Exercise requirements: From the records below, state how many lines include the word "text", giving only that number.

Given entries:

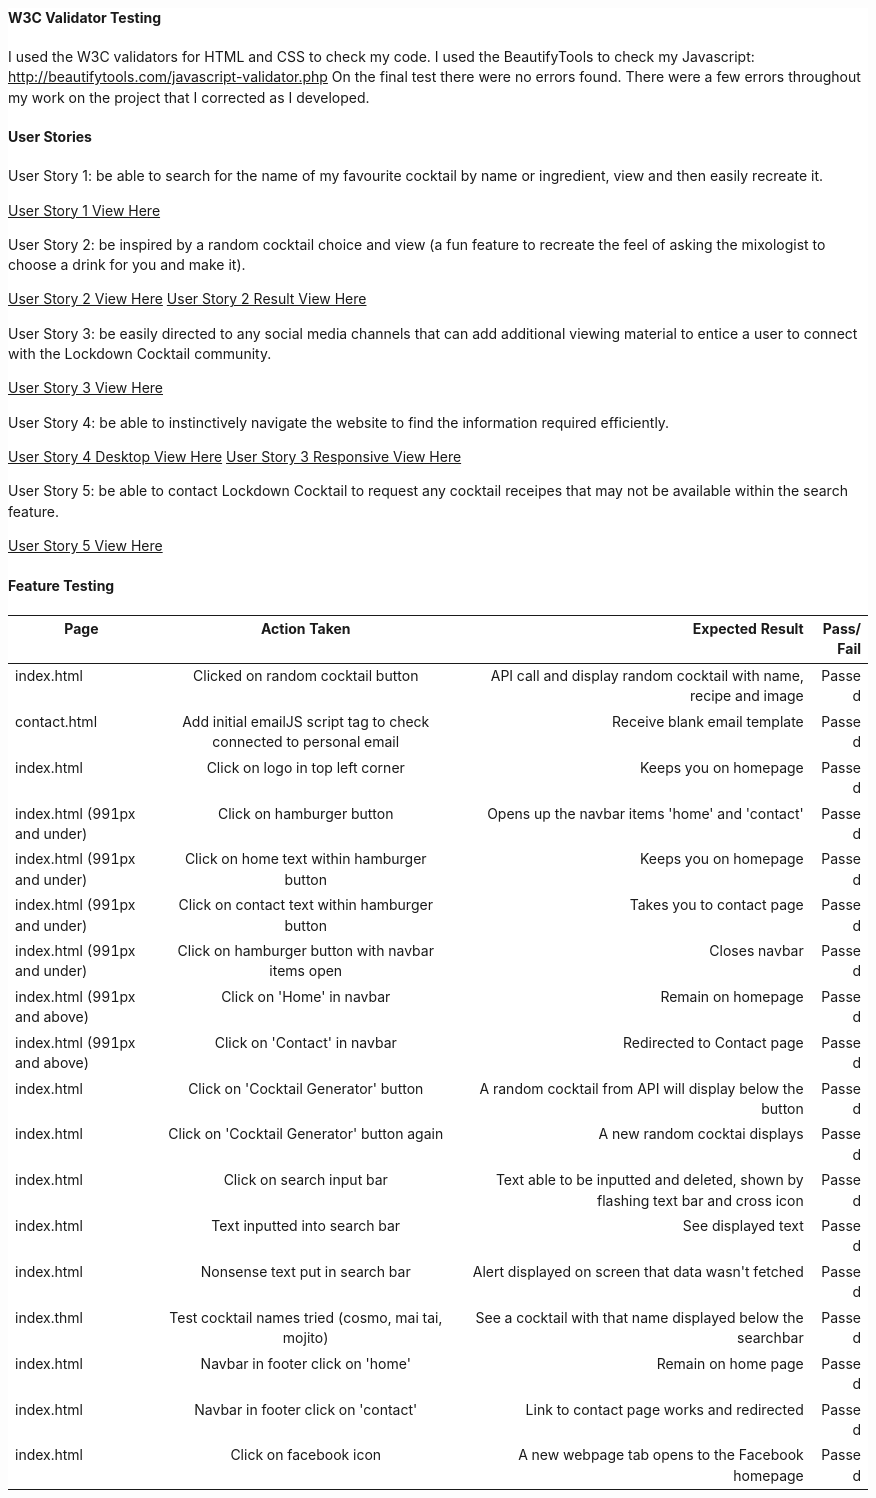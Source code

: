 #### W3C Validator Testing
I used the W3C validators for HTML and CSS to check my code. I used the BeautifyTools to check my Javascript: http://beautifytools.com/javascript-validator.php On the final test there were no errors found. There were a few errors throughout my work on the project that I corrected as I developed.

#### User Stories

User Story 1: be able to search for the name of my favourite cocktail by name or ingredient, view and then easily recreate it.

[User Story 1 View Here](assets/testing/user_stories/userstory1.png) 

User Story 2: be inspired by a random cocktail choice and view (a fun feature to recreate the feel of asking the mixologist to choose a drink for you and make it).

[User Story 2 View Here](assets/testing/user_stories/userstory2.png) 
[User Story 2 Result View Here](assets/testing/user_stories/userstory2_result.png) 

User Story 3: be easily directed to any social media channels that can add additional viewing material to entice a user to connect with the Lockdown Cocktail community.

[User Story 3 View Here](assets/testing/user_stories/userstory3.png) 

User Story 4: be able to instinctively navigate the website to find the information required efficiently.

[User Story 4 Desktop View Here](assets/testing/user_stories/userstory4_desktop.png) 
[User Story 3 Responsive View Here](assets/testing/user_stories/userstory4_responsive.png) 

User Story 5: be able to contact Lockdown Cocktail to request any cocktail receipes that may not be available within the search feature.

[User Story 5 View Here](assets/testing/user_stories/userstory5.png) 

#### Feature Testing

| Page       | Action Taken  | Expected Result  | Pass/Fail | 
| -----------|:-------------:| ----------------:| ---------:|
| index.html | Clicked on random cocktail button |   API call and display random cocktail with name, recipe and image     |    Passed    |
| contact.html | Add initial emailJS script tag to check connected to personal email    |   Receive blank email template | Passed
| index.html | Click on logo in top left corner  |   Keeps you on homepage  | Passed |
| index.html (991px and under) | Click on hamburger button | Opens up the navbar items 'home' and 'contact' | Passed
| index.html (991px and under) | Click on home text within hamburger button | Keeps you on homepage | Passed
| index.html (991px and under) | Click on contact text within hamburger button | Takes you to contact page | Passed 
| index.html (991px and under) | Click on hamburger button with navbar items open | Closes navbar | Passed
| index.html (991px and above) | Click on 'Home' in navbar | Remain on homepage | Passed
| index.html (991px and above) | Click on 'Contact' in navbar | Redirected to Contact page | Passed
| index.html | Click on 'Cocktail Generator' button | A random cocktail from API will display below the button | Passed 
| index.html | Click on 'Cocktail Generator' button again | A new random cocktai displays | Passed
| index.html | Click on search input bar | Text able to be inputted and deleted, shown by flashing text bar and cross icon | Passed
| index.html | Text inputted into search bar | See displayed text | Passed
| index.html | Nonsense text put in search bar | Alert displayed on screen that data wasn't fetched | Passed
| index.thml | Test cocktail names tried (cosmo, mai tai, mojito) | See a cocktail with that name displayed below the searchbar | Passed
| index.html | Navbar in footer click on 'home' | Remain on home page | Passed
| index.html | Navbar in footer click on 'contact' | Link to contact page works and redirected | Passed
| index.html | Click on facebook icon | A new webpage tab opens to the Facebook homepage | Passed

Response: 5